By the final chapter, I felt that warm, specific fullness you only get from a book that truly understands what it is trying to say. That feeling where you close the last page and you just sit there for a moment, holding it. That is a rare thing. Brooke Averick has done something real here.


Final Verdict


⭐⭐⭐⭐½ — 4.5 out of 5 stars


Phoebe Berman's Gonna Lose It is the kind of debut that makes you pay attention to an author's name. Brooke Averick writes with wit, warmth, and a genuine understanding of what makes romantic love so terrifying and so worth it. Phoebe is one of the year's great protagonists — messy, funny, real, and ultimately triumphant in exactly the way you were rooting for. This is the perfect beach bag, commute, couch-under-a-blanket book of summer 2026.


Pink book cover for Phoebe Berman's Gonna Lose It, with cherries, a green heart, and the tagline about panic.

About the Author

Brooke Averick is a comedian, content creator, and podcaster best known for her co-hosted podcast Brooke and Connor Make a Podcast, where she speaks candidly and hilariously about her experiences with OCD, anxiety, and depression. She has built a social media following of over 1.5 million across platforms by being fearlessly honest about mental health and everyday life. Phoebe Berman's Gonna Lose It is her debut novel and a publishing event worth celebrating. Follow her and find out more at brookeaverick.com.


✨ Keep Reading With Us

At ThatLovePodcast.com, we believe every love story deserves to be told. Subscribe to our newsletter for weekly romance reviews, book recommendations, and exclusive content. New here?

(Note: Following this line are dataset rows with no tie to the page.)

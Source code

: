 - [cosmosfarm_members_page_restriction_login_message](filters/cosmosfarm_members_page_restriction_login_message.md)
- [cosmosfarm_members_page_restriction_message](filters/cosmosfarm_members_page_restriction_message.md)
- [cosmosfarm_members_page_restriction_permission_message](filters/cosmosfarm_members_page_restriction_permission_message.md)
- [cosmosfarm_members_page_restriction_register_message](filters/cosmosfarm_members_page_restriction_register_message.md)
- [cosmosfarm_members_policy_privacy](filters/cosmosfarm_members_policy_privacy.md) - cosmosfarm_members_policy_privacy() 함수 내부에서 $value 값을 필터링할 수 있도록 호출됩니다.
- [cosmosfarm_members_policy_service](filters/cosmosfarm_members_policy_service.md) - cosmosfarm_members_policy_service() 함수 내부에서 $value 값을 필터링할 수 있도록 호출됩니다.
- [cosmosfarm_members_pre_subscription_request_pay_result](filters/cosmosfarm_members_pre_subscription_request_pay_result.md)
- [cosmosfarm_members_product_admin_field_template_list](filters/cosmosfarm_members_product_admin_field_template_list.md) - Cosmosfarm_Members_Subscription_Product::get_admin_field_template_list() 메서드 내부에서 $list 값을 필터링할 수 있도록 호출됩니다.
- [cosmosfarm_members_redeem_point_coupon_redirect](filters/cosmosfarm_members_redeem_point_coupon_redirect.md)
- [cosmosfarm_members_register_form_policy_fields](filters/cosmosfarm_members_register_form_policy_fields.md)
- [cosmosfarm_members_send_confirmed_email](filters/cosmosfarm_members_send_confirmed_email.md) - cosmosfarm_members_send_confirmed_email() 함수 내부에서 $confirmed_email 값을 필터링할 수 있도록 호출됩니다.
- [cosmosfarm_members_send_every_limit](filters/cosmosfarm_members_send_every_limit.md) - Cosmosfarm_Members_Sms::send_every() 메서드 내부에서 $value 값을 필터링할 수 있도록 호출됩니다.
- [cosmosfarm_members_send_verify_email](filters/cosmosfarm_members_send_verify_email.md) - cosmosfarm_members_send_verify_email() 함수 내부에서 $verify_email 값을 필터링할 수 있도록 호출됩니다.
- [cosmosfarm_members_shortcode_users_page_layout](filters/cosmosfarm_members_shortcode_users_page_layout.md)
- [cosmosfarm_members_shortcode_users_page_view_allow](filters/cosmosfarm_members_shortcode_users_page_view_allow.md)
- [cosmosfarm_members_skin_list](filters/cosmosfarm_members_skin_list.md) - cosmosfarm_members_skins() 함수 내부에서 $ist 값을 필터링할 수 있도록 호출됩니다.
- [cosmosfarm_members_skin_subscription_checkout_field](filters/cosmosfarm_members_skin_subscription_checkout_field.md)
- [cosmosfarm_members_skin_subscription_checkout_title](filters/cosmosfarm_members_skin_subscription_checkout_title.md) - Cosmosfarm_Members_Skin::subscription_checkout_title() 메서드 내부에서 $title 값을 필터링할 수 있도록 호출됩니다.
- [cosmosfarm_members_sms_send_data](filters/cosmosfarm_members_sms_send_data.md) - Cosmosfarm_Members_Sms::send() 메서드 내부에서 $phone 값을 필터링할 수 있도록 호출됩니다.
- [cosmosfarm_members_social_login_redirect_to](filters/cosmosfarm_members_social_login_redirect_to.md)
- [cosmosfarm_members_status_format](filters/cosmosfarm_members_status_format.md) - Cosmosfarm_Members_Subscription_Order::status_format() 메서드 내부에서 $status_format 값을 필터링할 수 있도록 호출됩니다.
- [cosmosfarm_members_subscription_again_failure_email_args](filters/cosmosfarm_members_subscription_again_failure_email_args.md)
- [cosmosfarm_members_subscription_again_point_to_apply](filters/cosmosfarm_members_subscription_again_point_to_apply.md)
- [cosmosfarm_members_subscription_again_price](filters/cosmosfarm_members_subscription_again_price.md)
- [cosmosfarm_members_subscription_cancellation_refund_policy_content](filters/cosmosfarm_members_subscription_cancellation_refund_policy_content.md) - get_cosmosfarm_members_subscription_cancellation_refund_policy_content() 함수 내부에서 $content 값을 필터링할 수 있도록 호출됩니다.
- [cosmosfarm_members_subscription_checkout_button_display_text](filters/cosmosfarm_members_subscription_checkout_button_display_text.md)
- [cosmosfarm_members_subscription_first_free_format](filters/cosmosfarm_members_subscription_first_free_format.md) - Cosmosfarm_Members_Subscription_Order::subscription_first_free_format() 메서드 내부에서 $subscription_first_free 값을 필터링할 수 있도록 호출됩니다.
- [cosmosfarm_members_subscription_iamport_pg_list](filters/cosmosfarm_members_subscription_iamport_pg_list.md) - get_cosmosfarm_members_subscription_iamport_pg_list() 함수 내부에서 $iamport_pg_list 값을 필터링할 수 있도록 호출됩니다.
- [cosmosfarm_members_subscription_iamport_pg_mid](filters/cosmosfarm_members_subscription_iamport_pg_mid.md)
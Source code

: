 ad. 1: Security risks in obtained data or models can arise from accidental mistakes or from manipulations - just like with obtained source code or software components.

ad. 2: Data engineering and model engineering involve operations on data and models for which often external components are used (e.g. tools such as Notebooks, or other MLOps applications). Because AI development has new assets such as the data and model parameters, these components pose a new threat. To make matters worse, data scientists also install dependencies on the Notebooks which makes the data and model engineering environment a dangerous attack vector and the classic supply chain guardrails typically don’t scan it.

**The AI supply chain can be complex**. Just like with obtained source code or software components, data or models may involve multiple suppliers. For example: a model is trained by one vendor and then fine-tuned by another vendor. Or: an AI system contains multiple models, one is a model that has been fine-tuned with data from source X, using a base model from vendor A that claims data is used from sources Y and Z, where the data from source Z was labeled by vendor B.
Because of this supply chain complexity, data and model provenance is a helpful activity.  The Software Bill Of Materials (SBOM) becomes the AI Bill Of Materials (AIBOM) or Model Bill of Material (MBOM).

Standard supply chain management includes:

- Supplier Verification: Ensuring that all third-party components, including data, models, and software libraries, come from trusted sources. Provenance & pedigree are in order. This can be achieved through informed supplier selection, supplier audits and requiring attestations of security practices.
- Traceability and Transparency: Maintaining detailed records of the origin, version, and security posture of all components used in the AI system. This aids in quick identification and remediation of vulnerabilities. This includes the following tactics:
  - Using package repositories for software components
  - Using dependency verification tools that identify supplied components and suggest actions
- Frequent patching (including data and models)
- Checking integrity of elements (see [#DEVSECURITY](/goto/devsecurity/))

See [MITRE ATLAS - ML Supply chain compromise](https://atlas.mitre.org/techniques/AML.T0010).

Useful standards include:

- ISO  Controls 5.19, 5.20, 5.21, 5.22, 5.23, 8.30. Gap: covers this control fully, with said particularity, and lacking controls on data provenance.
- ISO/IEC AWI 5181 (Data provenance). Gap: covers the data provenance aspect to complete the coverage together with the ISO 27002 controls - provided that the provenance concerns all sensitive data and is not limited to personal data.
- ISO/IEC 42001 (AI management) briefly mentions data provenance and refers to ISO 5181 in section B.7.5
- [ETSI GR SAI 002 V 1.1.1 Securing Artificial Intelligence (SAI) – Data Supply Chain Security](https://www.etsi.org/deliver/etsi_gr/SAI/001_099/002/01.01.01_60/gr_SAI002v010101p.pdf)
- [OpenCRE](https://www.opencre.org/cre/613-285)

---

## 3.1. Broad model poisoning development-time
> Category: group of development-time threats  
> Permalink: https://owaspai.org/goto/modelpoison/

Start with our Romance Book Recommendations page and find your next favourite read. Don't forget to follow us on Instagram and TikTok @thatlovepodcast for daily romance content. Happy reading — and as always, love out loud.


FAQs

1. Is Phoebe Berman's Gonna Lose It appropriate for sensitive readers? The book contains mild sexual content and themes of anxiety and OCD. It is lighthearted in tone, but readers who find discussions of intimacy anxiety difficult may want to approach with care. Overall, it is a warm, positive read.

2. Is this a standalone novel or part of a series? Phoebe Berman's Gonna Lose It is a standalone contemporary romance novel. No series commitment required — just pure, satisfying story from beginning to end.

3. How explicit is the romance in this book? The sexual content is present but not graphic. This falls in the warm-to-moderate heat range — romantic and emotionally intimate without being explicit. It is much more focused on emotional connection than physical encounters.

4. Who would most enjoy this book? Readers who love witty, emotionally intelligent contemporary romance — think fans of Helen Hoang, Emily Henry, and Christina Lauren — will feel right at home with Averick's debut. It also strongly appeals to anyone who has navigated anxiety in relationships.

5. Is Brooke Averick's novel based on real events? Averick has spoken publicly about drawing on her own experiences with OCD and anxiety in crafting Phoebe's character. While not strictly autobiographical, the emotional authenticity of the anxiety portrayal reflects her real-life experiences as she has discussed on her podcast.